_Your objective_.
When you retype the records that follow, keep each word as it is and drop any pictures.

_Data for processing_.
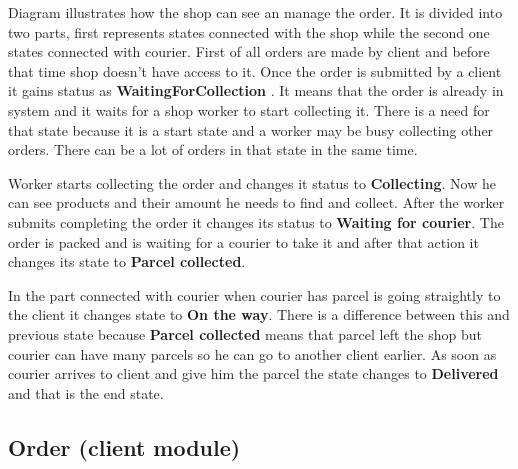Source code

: \documentclass[../main.tex]{subfiles}
\begin{document}
\vspace{5mm}
Diagram illustrates how the shop can see an manage the order. It is divided into two parts, first represents states connected with the shop while the second one states connected with courier. First of all orders are made by client and before that time shop doesn't have access to it. Once the order is submitted by a client it gains status as \textbf{WaitingForCollection} . It means that the order is already in system and it waits for a shop worker to start collecting it. There is a need for that state because it is a start state and a worker may be busy collecting other orders. There can be a lot of orders in that state in the same time. 

Worker starts collecting the order and changes it status to  \textbf{Collecting}. Now he can see products and their amount he needs to find and collect. After the worker submits completing the order it changes its status to \textbf{Waiting for courier}. The order is packed and is waiting for a courier to take it and after that action it changes its state to \textbf{Parcel collected}.

In the part connected with courier when courier has parcel is going straightly to the client it changes state to \textbf{On the way}. There is a difference between this and previous state because \textbf{Parcel collected} means that parcel left the shop but courier can have many parcels so he can go to another client earlier. As soon as courier arrives to client and give him the parcel the state changes to \textbf{Delivered} and that is the end state.

\subsection{Order (client module)}
\vspace{5mm}
\end{document}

_Expected answer_.
Source code

: \documentclass[../main.tex]{subfiles}
\begin{document}
\vspace{5mm}
Diagram illustrates how the shop can see an manage the order. It is divided into two parts, first represents states connected with the shop while the second one states connected with courier. First of all orders are made by client and before that time shop doesn't have access to it. Once the order is submitted by a client it gains status as \textbf{WaitingForCollection} . It means that the order is already in system and it waits for a shop worker to start collecting it. There is a need for that state because it is a start state and a worker may be busy collecting other orders. There can be a lot of orders in that state in the same time. 

Worker starts collecting the order and changes it status to  \textbf{Collecting}. Now he can see products and their amount he needs to find and collect. After the worker submits completing the order it changes its status to \textbf{Waiting for courier}. The order is packed and is waiting for a courier to take it and after that action it changes its state to \textbf{Parcel collected}.

In the part connected with courier when courier has parcel is going straightly to the client it changes state to \textbf{On the way}. There is a difference between this and previous state because \textbf{Parcel collected} means that parcel left the shop but courier can have many parcels so he can go to another client earlier. As soon as courier arrives to client and give him the parcel the state changes to \textbf{Delivered} and that is the end state.

\subsection{Order (client module)}
\vspace{5mm}
\end{document}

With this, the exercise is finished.